Computable compression is a novel, lossless approach that not only outperforms traditional compression tools at making files smaller (in most cases), but also allows users to read, search, and edit data directly without the need to ever decompress the data. That is, traditional compression tools lower only storage and data transfer requirements, while computable compression lowers not only storage and data transfer requirements, but also compute requirements for any data artifact or program.

Bindu works by deriving a shared vocabulary of formulas and symbols that describe a given data set. Bindu is recursive, so these formulas and symbols are themselves derived into an even more efficient shared vocabulary of formulas and symbols. This process typically goes through 11 full cycles, however users can choose to invest as much compute as they wish to add additional cycles and achieve greater compression gains.

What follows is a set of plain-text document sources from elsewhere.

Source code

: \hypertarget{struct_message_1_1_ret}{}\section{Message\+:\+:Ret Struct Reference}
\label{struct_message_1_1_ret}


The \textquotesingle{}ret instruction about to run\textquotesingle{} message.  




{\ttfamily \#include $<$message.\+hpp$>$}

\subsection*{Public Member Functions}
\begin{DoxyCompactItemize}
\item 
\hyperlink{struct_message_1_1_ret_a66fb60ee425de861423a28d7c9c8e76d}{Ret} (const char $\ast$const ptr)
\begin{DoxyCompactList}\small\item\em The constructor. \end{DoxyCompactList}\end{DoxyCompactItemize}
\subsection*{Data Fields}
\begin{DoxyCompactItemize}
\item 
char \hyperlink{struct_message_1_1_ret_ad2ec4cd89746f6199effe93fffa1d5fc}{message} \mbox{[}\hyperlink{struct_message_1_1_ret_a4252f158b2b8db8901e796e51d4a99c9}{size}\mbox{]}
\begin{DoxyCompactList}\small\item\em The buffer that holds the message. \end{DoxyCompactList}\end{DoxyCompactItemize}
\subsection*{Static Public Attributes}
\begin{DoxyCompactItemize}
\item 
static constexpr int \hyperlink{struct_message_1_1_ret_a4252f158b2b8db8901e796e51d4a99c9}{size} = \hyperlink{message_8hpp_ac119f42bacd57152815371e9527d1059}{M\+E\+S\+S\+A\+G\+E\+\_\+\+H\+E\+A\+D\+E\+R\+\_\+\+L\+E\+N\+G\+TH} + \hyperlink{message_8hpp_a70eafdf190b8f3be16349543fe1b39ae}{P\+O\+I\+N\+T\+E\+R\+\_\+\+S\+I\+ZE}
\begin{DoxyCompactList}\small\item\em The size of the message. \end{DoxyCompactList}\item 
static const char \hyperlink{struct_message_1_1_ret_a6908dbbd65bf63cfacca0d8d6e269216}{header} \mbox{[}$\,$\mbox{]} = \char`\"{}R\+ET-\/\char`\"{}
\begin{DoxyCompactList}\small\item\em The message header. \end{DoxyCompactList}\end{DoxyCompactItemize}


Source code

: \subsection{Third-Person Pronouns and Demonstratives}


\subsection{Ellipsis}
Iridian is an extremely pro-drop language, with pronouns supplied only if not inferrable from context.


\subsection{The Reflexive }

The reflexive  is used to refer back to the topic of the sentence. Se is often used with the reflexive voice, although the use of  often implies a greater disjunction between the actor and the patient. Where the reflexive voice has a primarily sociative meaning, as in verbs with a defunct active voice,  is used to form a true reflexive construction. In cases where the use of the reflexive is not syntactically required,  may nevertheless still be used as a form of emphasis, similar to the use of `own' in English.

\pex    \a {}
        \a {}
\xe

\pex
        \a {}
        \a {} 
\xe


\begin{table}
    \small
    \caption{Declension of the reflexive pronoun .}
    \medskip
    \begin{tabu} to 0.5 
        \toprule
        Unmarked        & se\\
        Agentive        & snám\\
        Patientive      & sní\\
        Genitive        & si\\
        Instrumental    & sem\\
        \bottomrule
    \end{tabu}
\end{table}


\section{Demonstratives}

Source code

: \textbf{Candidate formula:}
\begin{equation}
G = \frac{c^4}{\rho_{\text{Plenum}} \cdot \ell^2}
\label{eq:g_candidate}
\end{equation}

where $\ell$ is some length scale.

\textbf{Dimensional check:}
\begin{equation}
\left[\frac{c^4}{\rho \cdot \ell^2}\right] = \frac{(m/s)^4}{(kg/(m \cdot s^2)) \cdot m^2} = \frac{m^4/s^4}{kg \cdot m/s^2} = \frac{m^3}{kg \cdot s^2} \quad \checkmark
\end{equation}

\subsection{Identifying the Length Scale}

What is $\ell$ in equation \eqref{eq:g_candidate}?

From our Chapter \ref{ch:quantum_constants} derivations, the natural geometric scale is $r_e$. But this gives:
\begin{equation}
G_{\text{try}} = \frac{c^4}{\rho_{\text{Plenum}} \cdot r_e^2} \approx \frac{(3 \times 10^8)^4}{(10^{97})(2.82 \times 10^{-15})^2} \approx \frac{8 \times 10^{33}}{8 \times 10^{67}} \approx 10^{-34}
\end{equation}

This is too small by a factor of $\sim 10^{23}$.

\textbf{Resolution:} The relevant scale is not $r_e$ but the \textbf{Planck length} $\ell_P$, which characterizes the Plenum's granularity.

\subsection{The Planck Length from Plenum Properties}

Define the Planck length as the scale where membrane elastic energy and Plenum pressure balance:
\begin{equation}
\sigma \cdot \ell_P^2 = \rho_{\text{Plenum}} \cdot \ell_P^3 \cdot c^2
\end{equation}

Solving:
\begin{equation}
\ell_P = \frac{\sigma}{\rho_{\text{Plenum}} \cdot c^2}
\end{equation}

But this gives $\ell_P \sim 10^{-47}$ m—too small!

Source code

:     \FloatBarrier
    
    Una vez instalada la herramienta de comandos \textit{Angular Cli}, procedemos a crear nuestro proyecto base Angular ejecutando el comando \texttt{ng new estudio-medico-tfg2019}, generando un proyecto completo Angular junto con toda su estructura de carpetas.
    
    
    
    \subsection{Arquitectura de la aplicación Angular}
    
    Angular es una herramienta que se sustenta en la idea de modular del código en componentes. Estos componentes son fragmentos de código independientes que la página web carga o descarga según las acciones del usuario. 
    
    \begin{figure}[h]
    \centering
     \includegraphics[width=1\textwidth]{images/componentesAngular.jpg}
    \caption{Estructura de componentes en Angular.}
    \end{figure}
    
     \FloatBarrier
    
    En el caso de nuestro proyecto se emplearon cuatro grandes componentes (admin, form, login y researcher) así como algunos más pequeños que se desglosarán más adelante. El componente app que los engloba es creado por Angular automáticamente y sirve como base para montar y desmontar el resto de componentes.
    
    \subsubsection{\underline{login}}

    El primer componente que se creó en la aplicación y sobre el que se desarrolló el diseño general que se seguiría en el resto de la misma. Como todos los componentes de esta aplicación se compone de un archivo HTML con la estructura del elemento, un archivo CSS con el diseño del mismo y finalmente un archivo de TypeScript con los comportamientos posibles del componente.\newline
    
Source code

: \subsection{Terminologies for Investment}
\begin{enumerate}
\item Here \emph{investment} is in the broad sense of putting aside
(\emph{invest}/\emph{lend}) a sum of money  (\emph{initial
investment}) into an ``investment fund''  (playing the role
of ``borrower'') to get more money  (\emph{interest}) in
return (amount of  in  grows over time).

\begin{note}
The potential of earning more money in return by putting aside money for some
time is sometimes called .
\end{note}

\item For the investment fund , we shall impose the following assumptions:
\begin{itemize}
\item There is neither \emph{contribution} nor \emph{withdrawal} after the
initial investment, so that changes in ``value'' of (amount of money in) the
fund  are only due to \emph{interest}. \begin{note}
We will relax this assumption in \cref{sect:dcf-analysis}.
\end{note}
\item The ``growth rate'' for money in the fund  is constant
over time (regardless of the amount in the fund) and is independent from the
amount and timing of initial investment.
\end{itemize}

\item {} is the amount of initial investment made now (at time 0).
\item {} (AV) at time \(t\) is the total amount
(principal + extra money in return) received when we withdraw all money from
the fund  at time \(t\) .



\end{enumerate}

As a frontier computable compression tool, Bindu unlocks the following core capabilities:

  • Best-in-class compression ratios on structured and text data. Across the combined Silesia + satellite + Hutter Prize corpus, Bindu is the per-file ratio leader on 19 of 30 files, representing more wins than all other codecs tested combined.
  • Search and edit without decompression. Bindu can accept conventional language as input, convert it to the formulas and symbols system it developed for a given data set, and then search or edit the data without decompressing it, leading to compute time improvements of many orders of magnitude.
  • One system for any data type. Bindu does not require per-domain dictionaries or pre-trained tables to perform well on a given data set. The same Bindu binary handles English text, scientific time-series, satellite imagery, sparse telemetry, and structured logs. While Bindu does benefit from being tuned to a specific use case, the core Bindu binary is unchanged.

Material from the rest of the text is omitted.